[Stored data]
§

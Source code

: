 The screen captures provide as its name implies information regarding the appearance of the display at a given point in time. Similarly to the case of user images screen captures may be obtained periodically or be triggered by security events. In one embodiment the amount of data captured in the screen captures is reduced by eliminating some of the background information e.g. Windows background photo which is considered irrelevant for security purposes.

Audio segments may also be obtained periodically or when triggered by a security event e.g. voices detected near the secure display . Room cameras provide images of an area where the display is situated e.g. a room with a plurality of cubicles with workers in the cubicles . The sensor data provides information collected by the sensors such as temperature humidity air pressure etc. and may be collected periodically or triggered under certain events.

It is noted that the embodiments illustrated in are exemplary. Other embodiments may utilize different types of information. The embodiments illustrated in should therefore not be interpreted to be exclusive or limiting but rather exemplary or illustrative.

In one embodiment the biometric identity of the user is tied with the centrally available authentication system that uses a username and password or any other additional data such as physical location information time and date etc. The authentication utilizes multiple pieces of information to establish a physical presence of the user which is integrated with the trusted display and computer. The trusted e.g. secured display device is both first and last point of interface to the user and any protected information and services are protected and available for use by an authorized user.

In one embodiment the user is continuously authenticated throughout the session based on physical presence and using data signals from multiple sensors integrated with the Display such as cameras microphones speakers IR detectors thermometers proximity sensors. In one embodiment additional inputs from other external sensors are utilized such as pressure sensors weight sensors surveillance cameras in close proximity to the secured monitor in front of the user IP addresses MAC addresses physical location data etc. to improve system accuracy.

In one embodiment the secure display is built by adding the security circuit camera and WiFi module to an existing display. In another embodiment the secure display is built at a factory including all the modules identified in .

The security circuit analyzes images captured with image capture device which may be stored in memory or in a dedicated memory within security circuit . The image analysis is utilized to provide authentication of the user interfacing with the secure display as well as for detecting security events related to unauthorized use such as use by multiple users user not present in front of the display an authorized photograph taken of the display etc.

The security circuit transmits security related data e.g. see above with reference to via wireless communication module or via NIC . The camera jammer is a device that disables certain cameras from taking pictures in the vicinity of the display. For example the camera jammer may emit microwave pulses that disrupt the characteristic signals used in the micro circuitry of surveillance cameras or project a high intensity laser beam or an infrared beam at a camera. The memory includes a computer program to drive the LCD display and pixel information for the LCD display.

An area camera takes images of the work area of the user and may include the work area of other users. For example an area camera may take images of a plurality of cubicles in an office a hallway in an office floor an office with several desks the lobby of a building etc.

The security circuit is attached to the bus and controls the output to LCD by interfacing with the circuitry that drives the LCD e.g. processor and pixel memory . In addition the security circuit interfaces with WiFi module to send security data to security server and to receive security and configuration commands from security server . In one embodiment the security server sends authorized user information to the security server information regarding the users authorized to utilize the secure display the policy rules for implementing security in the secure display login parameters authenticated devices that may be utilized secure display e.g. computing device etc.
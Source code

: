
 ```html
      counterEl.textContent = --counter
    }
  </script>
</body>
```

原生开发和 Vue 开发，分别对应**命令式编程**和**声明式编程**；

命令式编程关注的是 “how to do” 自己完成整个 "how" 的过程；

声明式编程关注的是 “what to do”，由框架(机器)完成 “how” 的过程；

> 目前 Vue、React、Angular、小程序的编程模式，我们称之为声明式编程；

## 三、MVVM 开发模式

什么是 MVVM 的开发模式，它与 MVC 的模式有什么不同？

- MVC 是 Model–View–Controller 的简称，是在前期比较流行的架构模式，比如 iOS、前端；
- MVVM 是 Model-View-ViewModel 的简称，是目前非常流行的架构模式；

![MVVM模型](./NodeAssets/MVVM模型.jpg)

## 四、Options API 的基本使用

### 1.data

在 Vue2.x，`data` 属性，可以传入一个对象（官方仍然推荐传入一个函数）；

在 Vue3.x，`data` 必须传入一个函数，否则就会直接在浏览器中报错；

§

*WHAT THE TASK ASKS:*
Find the word "authentication" in the entries and show each line where it is found.

*YOUR SOLUTION:*
In one embodiment the biometric identity of the user is tied with the centrally available authentication system that uses a username and password or any other additional data such as physical location information time and date etc. The authentication utilizes multiple pieces of information to establish a physical presence of the user which is integrated with the trusted display and computer. The trusted e.g. secured display device is both first and last point of interface to the user and any protected information and services are protected and available for use by an authorized user.
The security circuit analyzes images captured with image capture device which may be stored in memory or in a dedicated memory within security circuit . The image analysis is utilized to provide authentication of the user interfacing with the secure display as well as for detecting security events related to unauthorized use such as use by multiple users user not present in front of the display an authorized photograph taken of the display etc.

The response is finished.